THE INPUT>
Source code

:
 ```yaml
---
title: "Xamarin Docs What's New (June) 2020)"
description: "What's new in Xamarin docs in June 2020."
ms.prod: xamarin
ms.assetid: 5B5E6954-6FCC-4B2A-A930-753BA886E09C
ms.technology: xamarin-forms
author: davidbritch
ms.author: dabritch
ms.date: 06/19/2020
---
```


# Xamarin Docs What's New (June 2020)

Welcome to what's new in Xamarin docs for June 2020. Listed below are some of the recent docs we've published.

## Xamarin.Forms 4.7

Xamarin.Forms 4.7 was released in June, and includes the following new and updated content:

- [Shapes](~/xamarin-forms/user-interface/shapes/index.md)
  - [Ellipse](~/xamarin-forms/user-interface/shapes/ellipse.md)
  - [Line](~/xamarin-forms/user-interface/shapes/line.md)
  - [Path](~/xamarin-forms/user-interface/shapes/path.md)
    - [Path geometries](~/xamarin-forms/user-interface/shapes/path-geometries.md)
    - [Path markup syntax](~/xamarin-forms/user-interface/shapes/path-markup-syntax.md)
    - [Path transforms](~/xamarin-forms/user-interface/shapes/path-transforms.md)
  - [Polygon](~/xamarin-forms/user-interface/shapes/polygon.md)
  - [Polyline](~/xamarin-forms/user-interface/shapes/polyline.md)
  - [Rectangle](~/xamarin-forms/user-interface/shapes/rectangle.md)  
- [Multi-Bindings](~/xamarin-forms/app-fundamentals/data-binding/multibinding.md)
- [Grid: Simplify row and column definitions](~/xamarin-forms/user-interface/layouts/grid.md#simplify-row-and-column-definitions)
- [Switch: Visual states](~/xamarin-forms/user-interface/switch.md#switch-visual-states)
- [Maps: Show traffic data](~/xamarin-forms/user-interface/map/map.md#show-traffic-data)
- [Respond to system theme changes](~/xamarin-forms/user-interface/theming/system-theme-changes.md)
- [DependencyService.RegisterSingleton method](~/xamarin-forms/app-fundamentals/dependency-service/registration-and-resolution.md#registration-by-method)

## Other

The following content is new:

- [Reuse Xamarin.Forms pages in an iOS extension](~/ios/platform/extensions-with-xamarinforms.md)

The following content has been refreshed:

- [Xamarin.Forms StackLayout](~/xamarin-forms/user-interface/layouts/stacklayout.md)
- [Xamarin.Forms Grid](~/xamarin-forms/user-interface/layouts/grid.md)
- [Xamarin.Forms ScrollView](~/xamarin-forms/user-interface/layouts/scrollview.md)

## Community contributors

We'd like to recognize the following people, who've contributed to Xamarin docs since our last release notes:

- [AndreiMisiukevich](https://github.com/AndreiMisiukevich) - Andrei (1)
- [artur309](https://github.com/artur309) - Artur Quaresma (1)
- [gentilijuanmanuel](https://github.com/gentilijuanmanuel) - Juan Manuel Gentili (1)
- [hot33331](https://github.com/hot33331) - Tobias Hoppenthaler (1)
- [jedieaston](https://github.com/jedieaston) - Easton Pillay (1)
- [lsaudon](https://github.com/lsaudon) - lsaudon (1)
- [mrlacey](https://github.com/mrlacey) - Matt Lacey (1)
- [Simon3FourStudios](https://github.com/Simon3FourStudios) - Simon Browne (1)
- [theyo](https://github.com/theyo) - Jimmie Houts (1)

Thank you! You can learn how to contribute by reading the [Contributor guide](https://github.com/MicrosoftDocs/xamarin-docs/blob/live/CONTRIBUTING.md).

WHAT THE TASK ASKS>
Reproduce verbatim only the segment of the listing bounded by the line containing "- [Reuse Xamarin.Forms" and the line containing "## Community contributors", with both boundary lines included.

RESULT OF THIS EXERCISE>
- [Reuse Xamarin.Forms pages in an iOS extension](~/ios/platform/extensions-with-xamarinforms.md)

The following content has been refreshed:

- [Xamarin.Forms StackLayout](~/xamarin-forms/user-interface/layouts/stacklayout.md)
- [Xamarin.Forms Grid](~/xamarin-forms/user-interface/layouts/grid.md)
- [Xamarin.Forms ScrollView](~/xamarin-forms/user-interface/layouts/scrollview.md)

## Community contributors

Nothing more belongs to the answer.